→ **Required action**
Wherever "compute" appears in a line of the listing, that line should be returned.
--- Given records ---
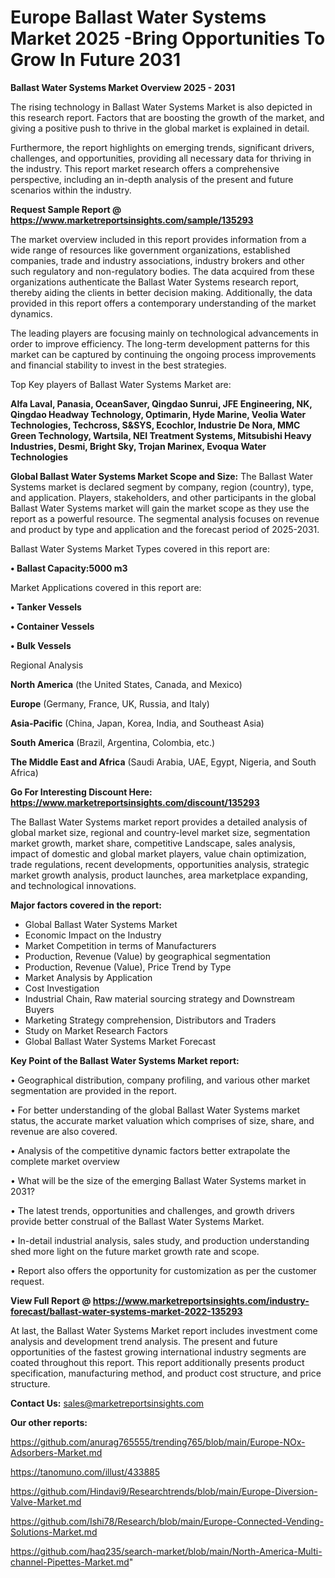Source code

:  # Europe Ballast Water Systems Market 2025 -Bring Opportunities To Grow In Future 2031

<Strong> Ballast Water Systems Market Overview 2025 - 2031</strong>

The rising technology in Ballast Water Systems Market is also depicted in this research report. Factors that are boosting the growth of the market, and giving a positive push to thrive in the global market is explained in detail.

Furthermore, the report highlights on emerging trends, significant drivers, challenges, and opportunities, providing all necessary data for thriving in the industry. This report market research offers a comprehensive perspective, including an in-depth analysis of the present and future scenarios within the industry.

<strong>Request Sample Report @ <a href=https://www.marketreportsinsights.com/sample/135293>https://www.marketreportsinsights.com/sample/135293</a></strong>

The market overview included in this report provides information from a wide range of resources like government organizations, established companies, trade and industry associations, industry brokers and other such regulatory and non-regulatory bodies. The data acquired from these organizations authenticate the Ballast Water Systems research report, thereby aiding the clients in better decision making. Additionally, the data provided in this report offers a contemporary understanding of the market dynamics.

The leading players are focusing mainly on technological advancements in order to improve efficiency. The long-term development patterns for this market can be captured by continuing the ongoing process improvements and financial stability to invest in the best strategies.

Top Key players of Ballast Water Systems Market are:

<strong>Alfa Laval, Panasia, OceanSaver, Qingdao Sunrui, JFE Engineering, NK, Qingdao Headway Technology, Optimarin, Hyde Marine, Veolia Water Technologies, Techcross, S&SYS, Ecochlor, Industrie De Nora, MMC Green Technology, Wartsila, NEI Treatment Systems, Mitsubishi Heavy Industries, Desmi, Bright Sky, Trojan Marinex, Evoqua Water Technologies</strong>

<strong><b>Global Ballast Water Systems Market Scope and Size:</b></strong>
The Ballast Water Systems market is declared segment by company, region (country), type, and application. Players, stakeholders, and other participants in the global Ballast Water Systems market will gain the market scope as they use the report as a powerful resource. The segmental analysis focuses on revenue and product by type and application and the forecast period of 2025-2031.

Ballast Water Systems Market Types covered in this report are:

<strong>• Ballast Capacity:5000 m3</strong>

Market Applications covered in this report are:

<strong>• Tanker Vessels

• Container Vessels

• Bulk Vessels</strong> 

Regional Analysis

<strong>North America</strong> (the United States, Canada, and Mexico)

<strong>Europe</strong> (Germany, France, UK, Russia, and Italy)

<strong>Asia-Pacific</strong> (China, Japan, Korea, India, and Southeast Asia)

<strong>South America</strong> (Brazil, Argentina, Colombia, etc.)

<strong>The Middle East and Africa</strong> (Saudi Arabia, UAE, Egypt, Nigeria, and South Africa)

<strong>Go For Interesting Discount Here: <a href=https://www.marketreportsinsights.com/discount/135293>https://www.marketreportsinsights.com/discount/135293</a></strong>

The Ballast Water Systems market report provides a detailed analysis of global market size, regional and country-level market size, segmentation market growth, market share, competitive Landscape, sales analysis, impact of domestic and global market players, value chain optimization, trade regulations, recent developments, opportunities analysis, strategic market growth analysis, product launches, area marketplace expanding, and technological innovations.

<strong><b>Major factors covered in the report:</b></strong>
<ul>
  <li>Global Ballast Water Systems Market </li>
  <li>Economic Impact on the Industry</li>
  <li>Market Competition in terms of Manufacturers</li>
  <li>Production, Revenue (Value) by geographical segmentation</li>
  <li>Production, Revenue (Value), Price Trend by Type</li>
  <li>Market Analysis by Application</li>
  <li>Cost Investigation</li>
  <li>Industrial Chain, Raw material sourcing strategy and Downstream Buyers</li>
  <li>Marketing Strategy comprehension, Distributors and Traders</li>
  <li>Study on Market Research Factors</li>
  <li>Global Ballast Water Systems Market Forecast</li>
</ul>

<strong><b>Key Point of the Ballast Water Systems Market report:</b></strong>

• Geographical distribution, company profiling, and various other market segmentation are provided in the report.

• For better understanding of the global Ballast Water Systems market status, the accurate market valuation which comprises of size, share, and revenue are also covered.

• Analysis of the competitive dynamic factors better extrapolate the complete market overview

• What will be the size of the emerging Ballast Water Systems market in 2031?

• The latest trends, opportunities and challenges, and growth drivers provide better construal of the Ballast Water Systems Market.

• In-detail industrial analysis, sales study, and production understanding shed more light on the future market growth rate and scope.

• Report also offers the opportunity for customization as per the customer request.

<strong><b>View Full Report @ <a href=https://www.marketreportsinsights.com/industry-forecast/ballast-water-systems-market-2022-135293>https://www.marketreportsinsights.com/industry-forecast/ballast-water-systems-market-2022-135293</a></b></strong>


At last, the Ballast Water Systems Market report includes investment come analysis and development trend analysis. The present and future opportunities of the fastest growing international industry segments are coated throughout this report. This report additionally presents product specification, manufacturing method, and product cost structure, and price structure.

<strong>Contact Us:</strong>
sales@marketreportsinsights.com

<strong>Our other reports:</strong>

<a href=https://github.com/anurag765555/trending765/blob/main/Europe-NOx-Adsorbers-Market.md>https://github.com/anurag765555/trending765/blob/main/Europe-NOx-Adsorbers-Market.md</a>

<a href=https://tanomuno.com/illust/433885>https://tanomuno.com/illust/433885</a>

<a href=https://github.com/Hindavi9/Researchtrends/blob/main/Europe-Diversion-Valve-Market.md>https://github.com/Hindavi9/Researchtrends/blob/main/Europe-Diversion-Valve-Market.md</a>

<a href=https://github.com/Ishi78/Research/blob/main/Europe-Connected-Vending-Solutions-Market.md>https://github.com/Ishi78/Research/blob/main/Europe-Connected-Vending-Solutions-Market.md</a>

<a href=https://github.com/haq235/search-market/blob/main/North-America-Multi-channel-Pipettes-Market.md>https://github.com/haq235/search-market/blob/main/North-America-Multi-channel-Pipettes-Market.md</a>"

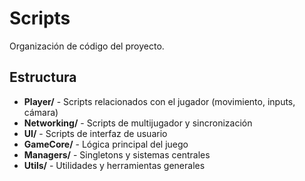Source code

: # Scripts

Organización de código del proyecto.

## Estructura

- **Player/** - Scripts relacionados con el jugador (movimiento, inputs, cámara)
- **Networking/** - Scripts de multijugador y sincronización
- **UI/** - Scripts de interfaz de usuario
- **GameCore/** - Lógica principal del juego
- **Managers/** - Singletons y sistemas centrales
- **Utils/** - Utilidades y herramientas generales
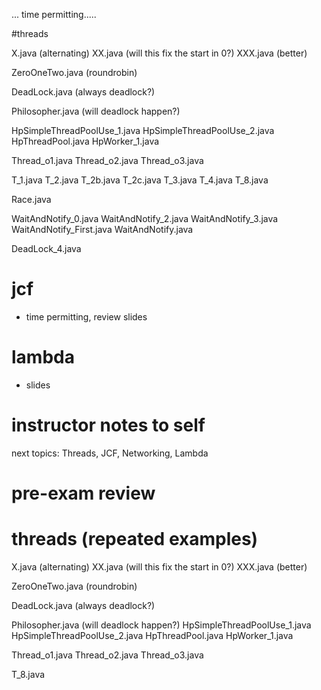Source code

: 




... time permitting.....

#threads

X.java (alternating)
XX.java (will this fix the start in 0?)
XXX.java (better)


ZeroOneTwo.java (roundrobin)

DeadLock.java (always deadlock?)

Philosopher.java (will deadlock happen?)

HpSimpleThreadPoolUse_1.java
HpSimpleThreadPoolUse_2.java
HpThreadPool.java
HpWorker_1.java

Thread_o1.java
Thread_o2.java
Thread_o3.java

T_1.java
T_2.java
T_2b.java
T_2c.java
T_3.java
T_4.java
T_8.java

Race.java

WaitAndNotify_0.java
WaitAndNotify_2.java
WaitAndNotify_3.java
WaitAndNotify_First.java
WaitAndNotify.java

DeadLock_4.java



# jcf

- time permitting, review slides






# lambda

- slides







# instructor notes to self
next topics: Threads, JCF, Networking, Lambda



# pre-exam review

# threads (repeated examples)

X.java (alternating)
XX.java (will this fix the start in 0?)
XXX.java (better)

ZeroOneTwo.java (roundrobin)

DeadLock.java (always deadlock?)

Philosopher.java (will deadlock happen?)
HpSimpleThreadPoolUse_1.java
HpSimpleThreadPoolUse_2.java
HpThreadPool.java
HpWorker_1.java

Thread_o1.java
Thread_o2.java
Thread_o3.java

T_8.java

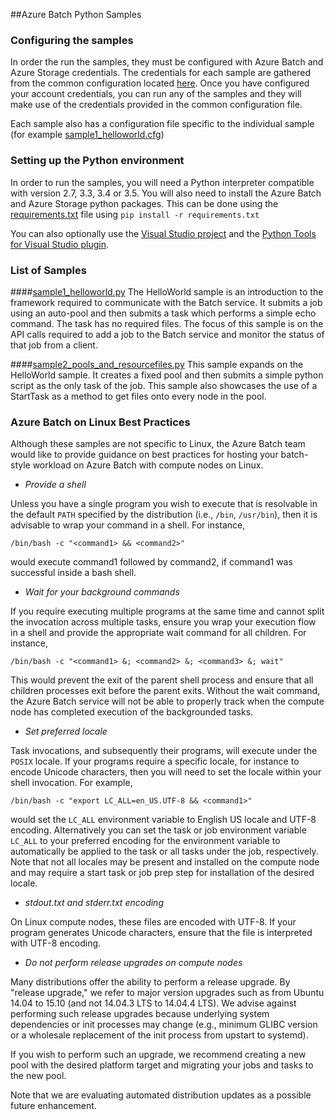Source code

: ##Azure Batch Python Samples

### Configuring the samples
In order the run the samples, they must be configured with Azure Batch and
Azure Storage credentials. The credentials for each sample are gathered from
the common configuration located [here](./Batch/configuration.cfg). Once you
have configured your account credentials, you can run any of the samples and
they will make use of the credentials provided in the common configuration
file.

Each sample also has a configuration file specific to the individual sample
(for example [sample1_helloworld.cfg](./Batch/sample1_helloworld.cfg))

### Setting up the Python environment
In order to run the samples, you will need a Python interpreter compatible
with version 2.7, 3.3, 3.4 or 3.5. You will also need to install the Azure
Batch and Azure Storage python packages.  This can be done using the
[requirements.txt](./Batch/requirements.txt) file using
`pip install -r requirements.txt`

You can also optionally use the
[Visual Studio project](./Batch/BatchSamples.pyproj) and the
[Python Tools for Visual Studio plugin](https://github.com/Microsoft/PTVS/wiki/PTVS-Installation).

### List of Samples

####[sample1\_helloworld.py](./Batch/sample1_helloworld.py)
The HelloWorld sample is an introduction to the framework required to
communicate with the Batch service. It submits a job using an auto-pool and
then submits a task which performs a simple echo command.  The task has no
required files.  The focus of this sample is on the API calls required to add
a job to the Batch service and monitor the status of that job from a client.

####[sample2\_pools\_and\_resourcefiles.py](./Batch/sample2_pools_and_resourcefiles.py)
This sample expands on the HelloWorld sample. It creates a fixed pool and then
submits a simple python script as the only task of the job. This sample also
showcases the use of a StartTask as a method to get files onto every node in
the pool.

### Azure Batch on Linux Best Practices

Although these samples are not specific to Linux, the Azure Batch team would
like to provide guidance on best practices for hosting your batch-style
workload on Azure Batch with compute nodes on Linux.

* _Provide a shell_

Unless you have a single program you wish to execute that is resolvable in the
default `PATH` specified by the distribution (i.e., `/bin`, `/usr/bin`), then
it is advisable to wrap your command in a shell. For instance,

    /bin/bash -c "<command1> && <command2>"

would execute command1 followed by command2, if command1 was successful
inside a bash shell.

* _Wait for your background commands_

If you require executing multiple programs at the same time and cannot split
the invocation across multiple tasks, ensure you wrap your execution flow in
a shell and provide the appropriate wait command for all children. For
instance,

    /bin/bash -c "<command1> &; <command2> &; <command3> &; wait"

This would prevent the exit of the parent shell process and ensure that all
children processes exit before the parent exits. Without the wait command,
the Azure Batch service will not be able to properly track when the compute
node has completed execution of the backgrounded tasks.

* _Set preferred locale_

Task invocations, and subsequently their programs, will execute under the
`POSIX` locale. If your programs require a specific locale, for instance
to encode Unicode characters, then you will need to set the locale within
your shell invocation. For example,

    /bin/bash -c "export LC_ALL=en_US.UTF-8 && <command1>"

would set the `LC_ALL` environment variable to English US locale and UTF-8
encoding. Alternatively you can set the task or job environment variable
`LC_ALL` to your preferred encoding for the environment variable to
automatically be applied to the task or all tasks under the job, respectively.
Note that not all locales may be present and installed on the compute node and
may require a start task or job prep step for installation of the desired
locale.

* _stdout.txt and stderr.txt encoding_

On Linux compute nodes, these files are encoded with UTF-8. If your program
generates Unicode characters, ensure that the file is interpreted with UTF-8
encoding.

* _Do not perform release upgrades on compute nodes_

Many distributions offer the ability to perform a release upgrade. By
"release upgrade," we refer to major version upgrades such as from Ubuntu
14.04 to 15.10 (and not 14.04.3 LTS to 14.04.4 LTS). We advise against
performing such release upgrades because underlying system dependencies
or init processes may change (e.g., minimum GLIBC version or a wholesale
replacement of the init process from upstart to systemd).

If you wish to perform such an upgrade, we recommend creating a new pool
with the desired platform target and migrating your jobs and tasks to the
new pool.

Note that we are evaluating automated distribution updates as a possible
future enhancement.
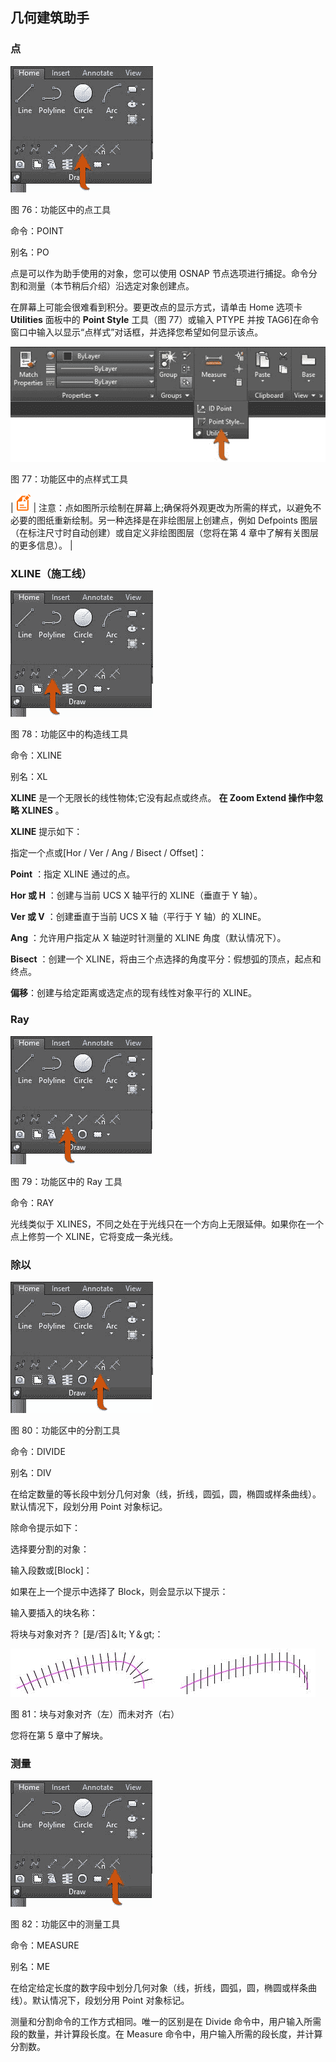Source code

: ## 几何建筑助手

### 点

![](img/00109.jpeg)

图 76：功能区中的点工具

命令：POINT

别名：PO

点是可以作为助手使用的对象，您可以使用 OSNAP 节点选项进行捕捉。命令分割和测量（本节稍后介绍）沿选定对象创建点。

在屏幕上可能会很难看到积分。要更改点的显示方式，请单击 Home 选项卡 **Utilities** 面板中的 **Point Style** 工具（图 77）或输入 PTYPE 并按 TAG6]在命令窗口中输入以显示“点样式”对话框，并选择您希望如何显示该点。

![](img/00110.jpeg)

图 77：功能区中的点样式工具

| ![](img/00024.gif) | 注意：点如图所示绘制在屏幕上;确保将外观更改为所需的样式，以避免不必要的图纸重新绘制。另一种选择是在非绘图层上创建点，例如 Defpoints 图层（在标注尺寸时自动创建）或自定义非绘图图层（您将在第 4 章中了解有关图层的更多信息）。 |

### XLINE（施工线）

![](img/00111.jpeg)

图 78：功能区中的构造线工具

命令：XLINE

别名：XL

**XLINE** 是一个无限长的线性物体;它没有起点或终点。 **在 Zoom Extend 操作中忽略 XLINES** 。

**XLINE** 提示如下：

指定一个点或[Hor / Ver / Ang / Bisect / Offset]：

**Point** ：指定 XLINE 通过的点。

**Hor 或 H** ：创建与当前 UCS X 轴平行的 XLINE（垂直于 Y 轴）。

**Ver 或 V** ：创建垂直于当前 UCS X 轴（平行于 Y 轴）的 XLINE。

**Ang** ：允许用户指定从 X 轴逆时针测量的 XLINE 角度（默认情况下）。

**Bisect** ：创建一个 XLINE，将由三个点选择的角度平分：假想弧的顶点，起点和终点。

**偏移**：创建与给定距离或选定点的现有线性对象平行的 XLINE。

### Ray

![](img/00112.jpeg)

图 79：功能区中的 Ray 工具

命令：RAY

光线类似于 XLINES，不同之处在于光线只在一个方向上无限延伸。如果你在一个点上修剪一个 XLINE，它将变成一条光线。

### 除以

![](img/00113.jpeg)

图 80：功能区中的分割工具

命令：DIVIDE

别名：DIV

在给定数量的等长段中划分几何对象（线，折线，圆弧，圆，椭圆或样条曲线）。默认情况下，段划分用 Point 对象标记。

除命令提示如下：

选择要分割的对象：

输入段数或[Block]：

如果在上一个提示中选择了 Block，则会显示以下提示：

输入要插入的块名称：

将块与对象对齐？ [是/否]＆lt; Y＆gt;：

![](img/00114.jpeg)

图 81：块与对象对齐（左）而未对齐（右）

您将在第 5 章中了解块。

### 测量

![](img/00115.jpeg)

图 82：功能区中的测量工具

命令：MEASURE

别名：ME

在给定给定长度的数字段中划分几何对象（线，折线，圆弧，圆，椭圆或样条曲线）。默认情况下，段划分用 Point 对象标记。

测量和分割命令的工作方式相同。唯一的区别是在 Divide 命令中，用户输入所需段的数量，并计算段长度。在 Measure 命令中，用户输入所需的段长度，并计算分割数。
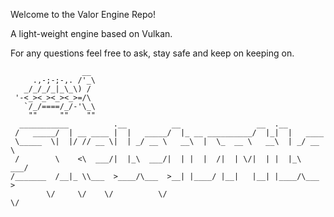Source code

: Welcome to the Valor Engine Repo!

A light-weight engine based on Vulkan.

For any questions feel free to ask,
stay safe and keep on keeping on.

                    __
         .,-;-;-,. /'_\
       _/_/_/_|_\_\) /
     '-<_><_><_><_>=/\
       `/_/====/_/-'\_\
        ""     ""    ""
      ___________          .__          __                 __  .__          
     /   _____/  | __ ____ |  |   _____/  |_ __ __________/  |_|  |   ____  
     \_____  \|  |/ // __ \|  | _/ __ \   __\  |  \_  __ \   __\  | _/ __ \ 
     /        \    <\  ___/|  |_\  ___/|  | |  |  /|  | \/|  | |  |_\  ___/ 
    /_______  /__|_ \\___  >____/\___  >__| |____/ |__|   |__| |____/\___  >
            \/     \/    \/          \/                                  \/ 
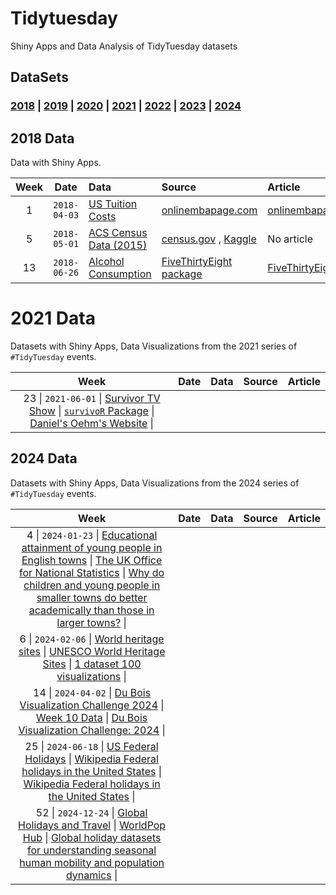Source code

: # Tidytuesday

Shiny Apps and Data Analysis of TidyTuesday datasets

## DataSets

### [2018](2018) \| [2019](2019) \| [2020](2020) \| [2021](2021) \| [2022](2022) \| [2023](2023) \| [2024](2024)

## 2018 Data

Data with Shiny Apps.

| Week | Date | Data | Source | Article |
|:-------------:|:-------------:|:--------------|:--------------|:--------------|
| 1 | `2018-04-03` | [US Tuition Costs](2018-04-02) | [onlinembapage.com](https://onlinembapage.com/average-tuition-and-educational-attainment-in-the-united-states/) | [onlinembapage.com](https://onlinembapage.com/wp-content/uploads/2016/03/AverageTuition_Part1b.jpg) |
| 5 | `2018-05-01` | [ACS Census Data (2015)](2018-04-30) | [census.gov](https://factfinder.census.gov/faces/nav/jsf/pages/index.xhtml) , [Kaggle](https://www.kaggle.com/muonneutrino/us-census-demographic-data)  | No article |
| 13 | `2018-06-26` | [Alcohol Consumption](2018-06-26) | [FiveThirtyEight package](https://github.com/rudeboybert/fivethirtyeight) | [FiveThirtyEight.com](https://fivethirtyeight.com/features/dear-mona-followup-where-do-people-drink-the-most-beer-wine-and-spirits/)|


# 2021 Data

Datasets with Shiny Apps, Data Visualizations from the 2021 series of `#TidyTuesday` events.

| Week | Date | Data | Source | Article |
|:----:|:----:|:-----|:-------|:--------|
| 23 \| `2021-06-01` \| [Survivor TV Show](2021-06-01/readme.md) \| [`survivoR` Package](https://github.com/doehm/survivoR) \| [Daniel's Oehm's Website](http://gradientdescending.com/survivor-data-from-the-tv-series-in-r/) \|

## 2024 Data

Datasets with Shiny Apps, Data Visualizations from the 2024 series of `#TidyTuesday` events.

| Week | Date | Data | Source | Article |
|:----:|:----:|:-----|:-------|:--------|
| 4 \| `2024-01-23` \| [Educational attainment of young people in English towns](data/2024/2024-01-23/readme.md) \| [The UK Office for National Statistics](https://www.ons.gov.uk/file?uri=/peoplepopulationandcommunity/educationandchildcare/datasets/educationalattainmentofyoungpeopleinenglishtownsdata/200708201819/youngpeoplesattainmentintownsreferencetable1.xlsx) \| [Why do children and young people in smaller towns do better academically than those in larger towns?](https://www.ons.gov.uk/peoplepopulationandcommunity/educationandchildcare/articles/whydochildrenandyoungpeopleinsmallertownsdobetteracademicallythanthoseinlargertowns/2023-07-25) \|
| 6 \| `2024-02-06` \| [World heritage sites](data/2024/2024-02-06/readme.md) \| [UNESCO World Heritage Sites](https://whc.unesco.org/en/list) \| [1 dataset 100 visualizations](https://100.datavizproject.com/) \|
| 14 \| `2024-04-02` \| [Du Bois Visualization Challenge 2024](2024-04-02/readme.md) \| [Week 10 Data](https://raw.githubusercontent.com/ajstarks/dubois-data-portraits/master/challenge/2024/challenge10/data.csv) \| [Du Bois Visualization Challenge: 2024](https://github.com/ajstarks/dubois-data-portraits/blob/master/challenge/2024/README.md) \|
| 25 \| `2024-06-18` \| [US Federal Holidays](2024-06-18/readme.md) \| [Wikipedia Federal holidays in the United States](https://en.wikipedia.org/wiki/Federal_holidays_in_the_United_States) \| [Wikipedia Federal holidays in the United States](https://en.wikipedia.org/wiki/Federal_holidays_in_the_United_States) \|
| 52 \| `2024-12-24` \| [Global Holidays and Travel](2024-12-24/readme.md) \| [WorldPop Hub](https://hub.worldpop.org/) \| [Global holiday datasets for understanding seasonal human mobility and population dynamics](https://www.nature.com/articles/s41597-022-01120-z) \|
---
→ **Completed exercise**
workload on Azure Batch with compute nodes on Linux.
the Azure Batch service will not be able to properly track when the compute
Note that not all locales may be present and installed on the compute node and
On Linux compute nodes, these files are encoded with UTF-8. If your program
* _Do not perform release upgrades on compute nodes_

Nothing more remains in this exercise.